017 MATILDA

COMMISSION

2023

WITH SABINA TOMALIK

PHOTOGRAPHY BY JOHAN DEHLIN, MATTHEW BLUNDERFIELD, WILLIAM GUTHRIE

A three-storey house, part of an elegant terrace facing a public park in north London, was purchased by a young family in 2020. Dating back to the early nineteenth century, the building and garden had suffered decades of neglect by previous owners. Almost nothing of the Georgian interior remained, and the house’s exterior and garden had fallen into a condition of disrepair.

Resisting the temptation to revive the spirit of the original house - a process reliant on a high degree of speculation and often resulting in work of questionable fidelity - the project instead seeks to reinforce and enhance the best qualities of the existing building, whether of Georgian provenance or not. In this sense the project may be thought of as an exercise in consolidation and adjustment, rather than restoration.

Organised over three floors and characterised by a plan consisting of two rooms separated by a spine wall, the existing building is unremarkable in its spatial arrangement. The rooms of the house, like many buildings of its age, are nonetheless spacious and well-proportioned. The project does not attempt to radically restructure the nature of the house’s interior, but instead alter the way the building is occupied and experienced through a process of considered intervention.

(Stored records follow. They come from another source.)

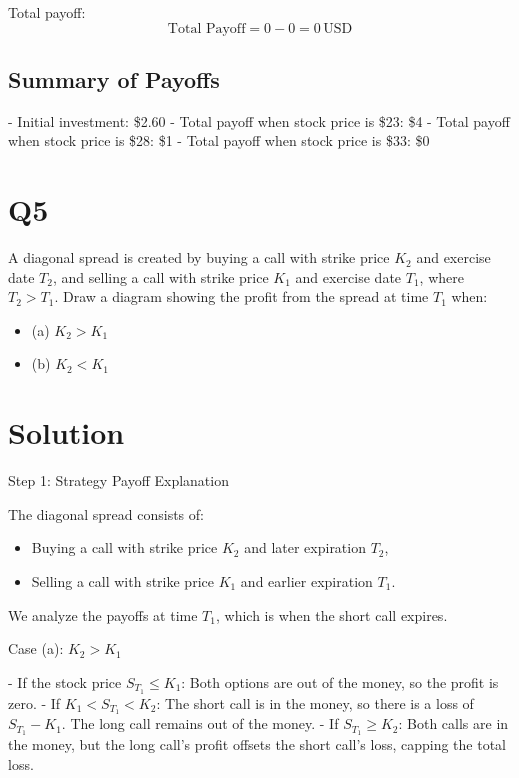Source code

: \documentclass[12pt,letterpaper, onecolumn]{exam}
\begin{document}
Total payoff:
\[
\text{Total Payoff} = 0 - 0 = 0 \, \text{USD}
\]

\subsection*{Summary of Payoffs}

- Initial investment: \$2.60
- Total payoff when stock price is \$23: \$4
- Total payoff when stock price is \$28: \$1
- Total payoff when stock price is \$33: \$0

\newpage

\section*{Q5}

A diagonal spread is created by buying a call with strike price \( K_2 \) and exercise date \( T_2 \), and selling a call with strike price \( K_1 \) and exercise date \( T_1 \), where \( T_2 > T_1 \). Draw a diagram showing the profit from the spread at time \( T_1 \) when:
\begin{itemize}
    \item (a) \( K_2 > K_1 \)
    \item (b) \( K_2 < K_1 \)
\end{itemize}

\section*{Solution}

Step 1: Strategy Payoff Explanation

The diagonal spread consists of:
\begin{itemize}
    \item Buying a call with strike price \( K_2 \) and later expiration \( T_2 \),
    \item Selling a call with strike price \( K_1 \) and earlier expiration \( T_1 \).
\end{itemize}

We analyze the payoffs at time \( T_1 \), which is when the short call expires.

Case (a): \( K_2 > K_1 \)

- If the stock price \( S_{T_1} \leq K_1 \): Both options are out of the money, so the profit is zero.
- If \( K_1 < S_{T_1} < K_2 \): The short call is in the money, so there is a loss of \( S_{T_1} - K_1 \). The long call remains out of the money.
- If \( S_{T_1} \geq K_2 \): Both calls are in the money, but the long call's profit offsets the short call's loss, capping the total loss.
\end{document}
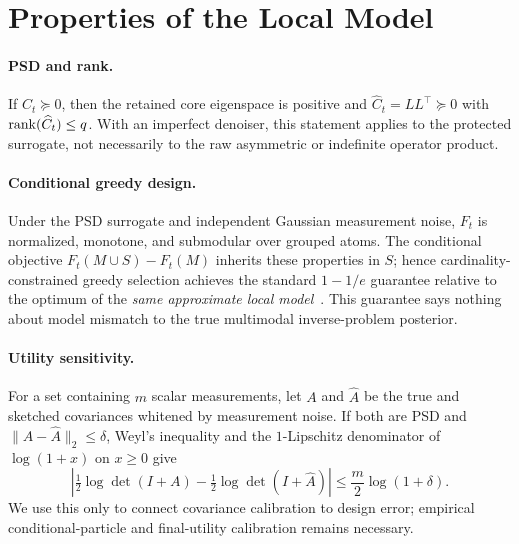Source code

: \section{Properties of the Local Model}

\paragraph{PSD and rank.}
If $C_t\succeq0$, then the retained core eigenspace is positive and
$\widehat C_t=LL^\top\succeq0$ with
$\rank(\widehat C_t)\leq q$.  With an imperfect denoiser, this statement
applies to the protected surrogate, not necessarily to the raw asymmetric or
indefinite operator product.

\paragraph{Conditional greedy design.}
Under the PSD surrogate and independent Gaussian measurement noise, $F_t$ is
normalized, monotone, and submodular over grouped atoms.  The conditional
objective $F_t(M\cup S)-F_t(M)$ inherits these properties in $S$; hence
cardinality-constrained greedy selection achieves the standard
$1-1/e$ guarantee relative to the optimum of the \emph{same approximate local
model}~\cite{nemhauser1978analysis}.  This guarantee says nothing about model
mismatch to the true multimodal inverse-problem posterior.

\paragraph{Utility sensitivity.}
For a set containing $m$ scalar measurements, let $A$ and $\widehat A$ be the
true and sketched covariances whitened by measurement noise.  If both are PSD
and $\|A-\widehat A\|_2\leq\delta$, Weyl's inequality and the
$1$-Lipschitz denominator of $\log(1+x)$ on $x\geq0$ give
\begin{equation}
 \left|\tfrac12\log\det(I+A)
 -\tfrac12\log\det(I+\widehat A)\right|
 \leq \frac{m}{2}\log(1+\delta).
\end{equation}
We use this only to connect covariance calibration to design error; empirical
conditional-particle and final-utility calibration remains necessary.
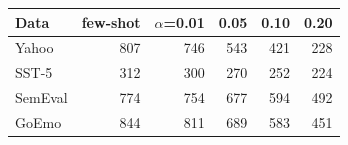 \begin{tabular}{lrrrrr}
\toprule
Data & few-shot & $\alpha$=0.01 & 0.05 & 0.10 & 0.20 \\
\midrule
Yahoo & 807 & 746 & 543 & 421 & 228 \\
SST-5 & 312 & 300 & 270 & 252 & 224 \\
SemEval & 774 & 754 & 677 & 594 & 492 \\
GoEmo & 844 & 811 & 689 & 583 & 451 \\
\bottomrule
\end{tabular}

The most significant of these interventions concerns the introduction of two new rooms. These modest additions - consciously restrained in scale and appearance - seek to enhance the quality and functionality of the house’s internal spaces and redefine the relationship of the building to its neighbouring external environments.  

A compact utility room is formed within an existing lightwell, sheltered beneath the bridge-like structure of the house’s stepped entrance, while onto the original building’s west-facing elevation is added a living room - a halfway space between the garden and house. The depth and height of this addition is sized carefully to avoid disruption to the prevailing scale of rooms in the existing building. A large skylight separates the lime-rendered wall of the Georgian house from the exposed timber roof structure of the new room, introducing much-needed natural light to the kitchen, and intensifying the expression of the retained rear elevation, the doorstep and sill of which are reinstated in the form of a kitchen worktop and threshold made of green slate.

The garden room’s external appearance is characterised by a skin of white-painted brick punctuated by two openings of equal size. Flush-jointed lime mortar is applied to the door reveals in loose imitation of the house’s smooth-cheeked windows, while the mortar joints of the outer brick walls are set back to emphasise the building’s ‘brickness’. Painted precast lintels and mill-finish aluminium copings mark the termination of the openings and walls in a straightforward manner, celebrating the economy and simplicity of the building’s construction.

Lying beyond the glazed doors of the garden room, a carpet of quarry tiles forms an outdoor terrace, flanked by herbaceous shrubs. The dark blue surface, equal in scale to the adjacent garden room, creates the impression of the building’s shadow cast indelibly on the ground.

A serpentine gravel path stretches from the paved terrace to the back boundary fence, growing and shrinking in width to establish a sequence of distinct spaces. A rich variety of plants and flowers populate the fringes of the path, diminishing the perception of narrowness and forming a generous habitat for the reestablishment of insect and birdlife.

At the end of the garden, beneath the cover of a mature cherry tree, lies a children’s play area - a sheltered, den-like space, disconnected from the world of the house.